((

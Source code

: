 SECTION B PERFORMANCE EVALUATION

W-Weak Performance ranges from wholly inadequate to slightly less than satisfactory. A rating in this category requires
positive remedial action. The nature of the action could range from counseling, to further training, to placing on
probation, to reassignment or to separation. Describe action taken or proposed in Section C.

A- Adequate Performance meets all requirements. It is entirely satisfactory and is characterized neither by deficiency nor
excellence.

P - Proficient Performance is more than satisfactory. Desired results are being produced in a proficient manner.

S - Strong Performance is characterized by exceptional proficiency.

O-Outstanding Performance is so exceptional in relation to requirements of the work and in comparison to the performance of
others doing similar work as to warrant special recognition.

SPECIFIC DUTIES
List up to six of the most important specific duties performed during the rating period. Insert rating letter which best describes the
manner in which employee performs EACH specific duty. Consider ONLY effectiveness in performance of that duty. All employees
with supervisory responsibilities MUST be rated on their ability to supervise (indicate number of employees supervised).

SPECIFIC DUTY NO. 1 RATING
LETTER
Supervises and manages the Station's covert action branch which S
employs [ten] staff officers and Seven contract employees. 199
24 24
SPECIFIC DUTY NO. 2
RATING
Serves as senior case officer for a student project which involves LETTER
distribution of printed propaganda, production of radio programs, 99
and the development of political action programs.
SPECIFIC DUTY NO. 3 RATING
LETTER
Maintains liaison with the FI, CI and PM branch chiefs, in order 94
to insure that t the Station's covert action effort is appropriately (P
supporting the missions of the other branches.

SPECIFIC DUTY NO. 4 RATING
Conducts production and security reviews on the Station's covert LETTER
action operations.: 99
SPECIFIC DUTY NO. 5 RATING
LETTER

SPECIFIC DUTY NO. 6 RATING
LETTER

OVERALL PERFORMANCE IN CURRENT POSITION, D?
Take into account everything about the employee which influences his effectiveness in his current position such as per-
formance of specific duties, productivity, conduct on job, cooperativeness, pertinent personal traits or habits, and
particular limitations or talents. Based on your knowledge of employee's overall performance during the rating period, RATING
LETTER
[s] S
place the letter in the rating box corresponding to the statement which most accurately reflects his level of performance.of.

))
((

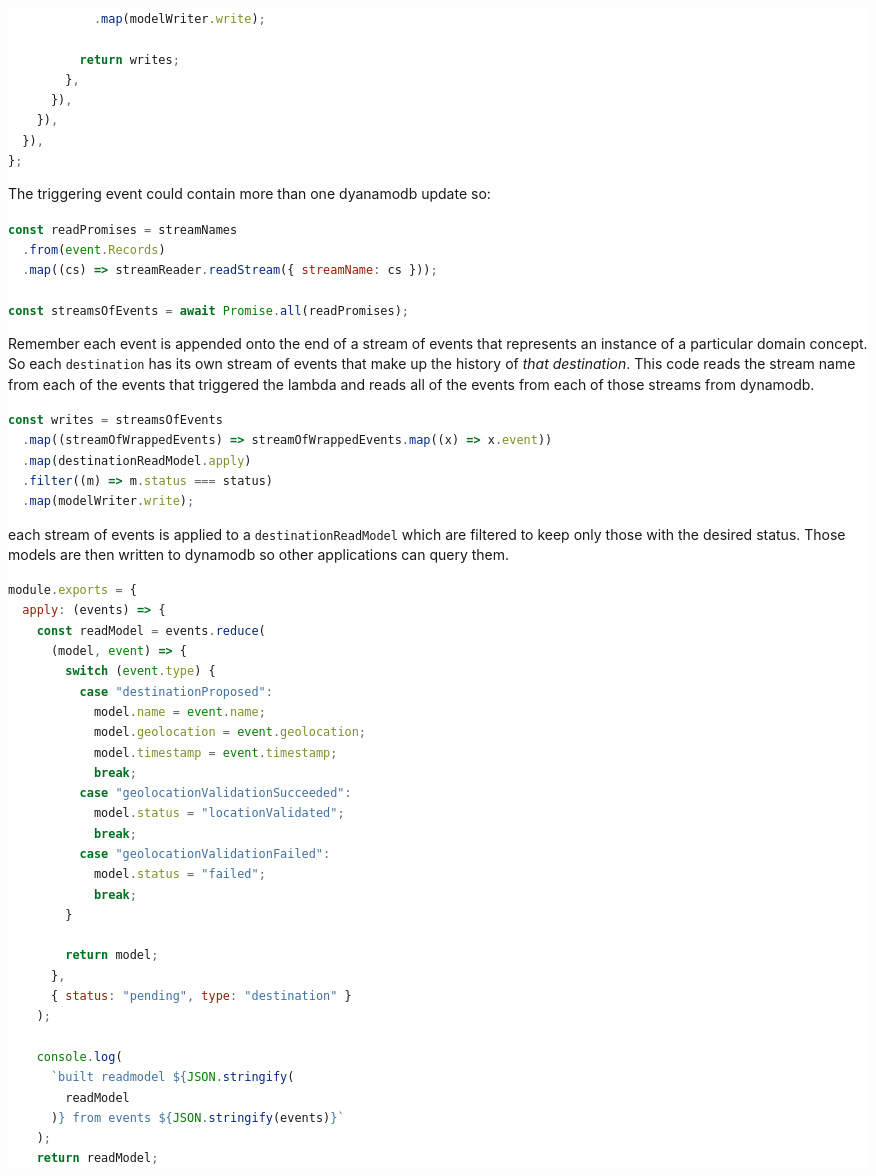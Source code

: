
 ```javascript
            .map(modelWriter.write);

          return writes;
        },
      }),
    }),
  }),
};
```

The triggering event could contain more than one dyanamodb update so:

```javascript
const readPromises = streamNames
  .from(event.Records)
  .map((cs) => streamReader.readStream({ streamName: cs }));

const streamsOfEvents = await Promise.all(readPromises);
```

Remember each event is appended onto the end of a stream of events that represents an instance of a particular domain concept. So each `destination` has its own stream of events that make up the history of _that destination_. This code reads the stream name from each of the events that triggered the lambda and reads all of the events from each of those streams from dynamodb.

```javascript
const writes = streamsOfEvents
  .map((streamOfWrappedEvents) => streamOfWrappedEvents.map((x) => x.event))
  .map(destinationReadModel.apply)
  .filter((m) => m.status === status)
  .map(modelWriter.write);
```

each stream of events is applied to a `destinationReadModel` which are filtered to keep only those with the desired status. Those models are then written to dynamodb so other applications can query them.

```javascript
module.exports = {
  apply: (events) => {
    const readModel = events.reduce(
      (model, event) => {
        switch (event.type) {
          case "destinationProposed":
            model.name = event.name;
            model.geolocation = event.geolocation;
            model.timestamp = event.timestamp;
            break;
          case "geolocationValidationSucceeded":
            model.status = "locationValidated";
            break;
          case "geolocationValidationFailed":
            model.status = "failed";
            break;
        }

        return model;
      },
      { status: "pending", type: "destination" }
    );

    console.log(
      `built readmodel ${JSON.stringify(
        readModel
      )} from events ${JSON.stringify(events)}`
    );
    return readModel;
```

))
((

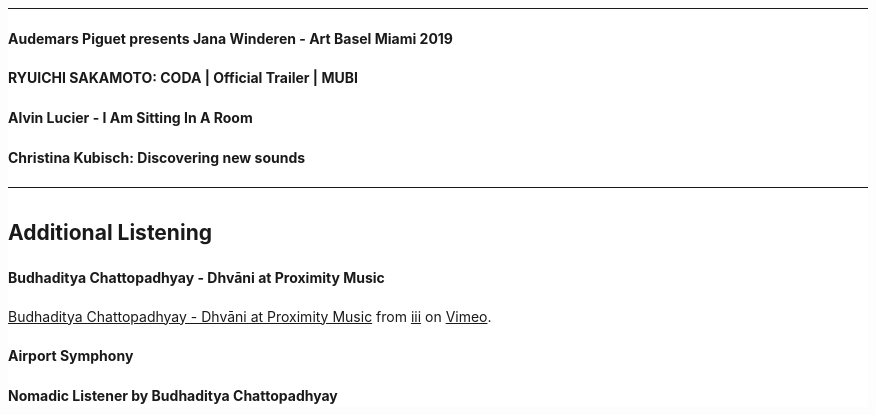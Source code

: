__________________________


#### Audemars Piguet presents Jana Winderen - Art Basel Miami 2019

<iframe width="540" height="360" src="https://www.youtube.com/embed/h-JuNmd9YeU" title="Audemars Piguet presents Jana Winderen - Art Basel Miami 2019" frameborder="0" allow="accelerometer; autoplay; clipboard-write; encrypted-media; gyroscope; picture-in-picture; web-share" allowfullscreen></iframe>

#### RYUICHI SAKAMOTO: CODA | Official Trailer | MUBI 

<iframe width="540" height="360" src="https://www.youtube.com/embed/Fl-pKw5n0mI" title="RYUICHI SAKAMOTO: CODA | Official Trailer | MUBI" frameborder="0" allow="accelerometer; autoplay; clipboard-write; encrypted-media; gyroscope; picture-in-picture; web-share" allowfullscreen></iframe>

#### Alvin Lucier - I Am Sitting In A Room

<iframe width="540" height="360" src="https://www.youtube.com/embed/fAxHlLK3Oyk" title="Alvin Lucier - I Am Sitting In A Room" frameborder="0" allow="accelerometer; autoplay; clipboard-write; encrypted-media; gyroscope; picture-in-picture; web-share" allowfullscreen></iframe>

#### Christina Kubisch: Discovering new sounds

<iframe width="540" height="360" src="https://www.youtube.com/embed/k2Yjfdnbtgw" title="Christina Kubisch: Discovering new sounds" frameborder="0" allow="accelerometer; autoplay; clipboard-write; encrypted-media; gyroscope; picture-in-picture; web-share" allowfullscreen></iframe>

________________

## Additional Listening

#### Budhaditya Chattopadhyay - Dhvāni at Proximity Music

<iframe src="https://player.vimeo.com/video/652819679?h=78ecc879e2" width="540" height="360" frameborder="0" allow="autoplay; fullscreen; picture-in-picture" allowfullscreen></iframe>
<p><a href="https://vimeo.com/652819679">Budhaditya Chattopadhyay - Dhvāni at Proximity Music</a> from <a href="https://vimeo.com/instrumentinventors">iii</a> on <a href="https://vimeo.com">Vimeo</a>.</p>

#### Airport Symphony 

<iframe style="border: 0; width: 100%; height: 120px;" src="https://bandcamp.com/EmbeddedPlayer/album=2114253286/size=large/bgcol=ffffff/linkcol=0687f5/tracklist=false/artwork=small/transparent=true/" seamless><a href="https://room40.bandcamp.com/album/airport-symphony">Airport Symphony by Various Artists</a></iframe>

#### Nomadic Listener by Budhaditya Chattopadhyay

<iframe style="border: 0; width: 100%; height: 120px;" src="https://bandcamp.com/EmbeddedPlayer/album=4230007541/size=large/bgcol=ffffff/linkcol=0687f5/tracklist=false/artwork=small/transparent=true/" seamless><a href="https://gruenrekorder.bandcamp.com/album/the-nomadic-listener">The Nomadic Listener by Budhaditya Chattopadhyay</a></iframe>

))

### Task to carry out
Return, in full, every line of these entries that holds "ffffff".

### Result
<iframe style="border: 0; width: 100%; height: 120px;" src="https://bandcamp.com/EmbeddedPlayer/album=2114253286/size=large/bgcol=ffffff/linkcol=0687f5/tracklist=false/artwork=small/transparent=true/" seamless><a href="https://room40.bandcamp.com/album/airport-symphony">Airport Symphony by Various Artists</a></iframe>
<iframe style="border: 0; width: 100%; height: 120px;" src="https://bandcamp.com/EmbeddedPlayer/album=4230007541/size=large/bgcol=ffffff/linkcol=0687f5/tracklist=false/artwork=small/transparent=true/" seamless><a href="https://gruenrekorder.bandcamp.com/album/the-nomadic-listener">The Nomadic Listener by Budhaditya Chattopadhyay</a></iframe>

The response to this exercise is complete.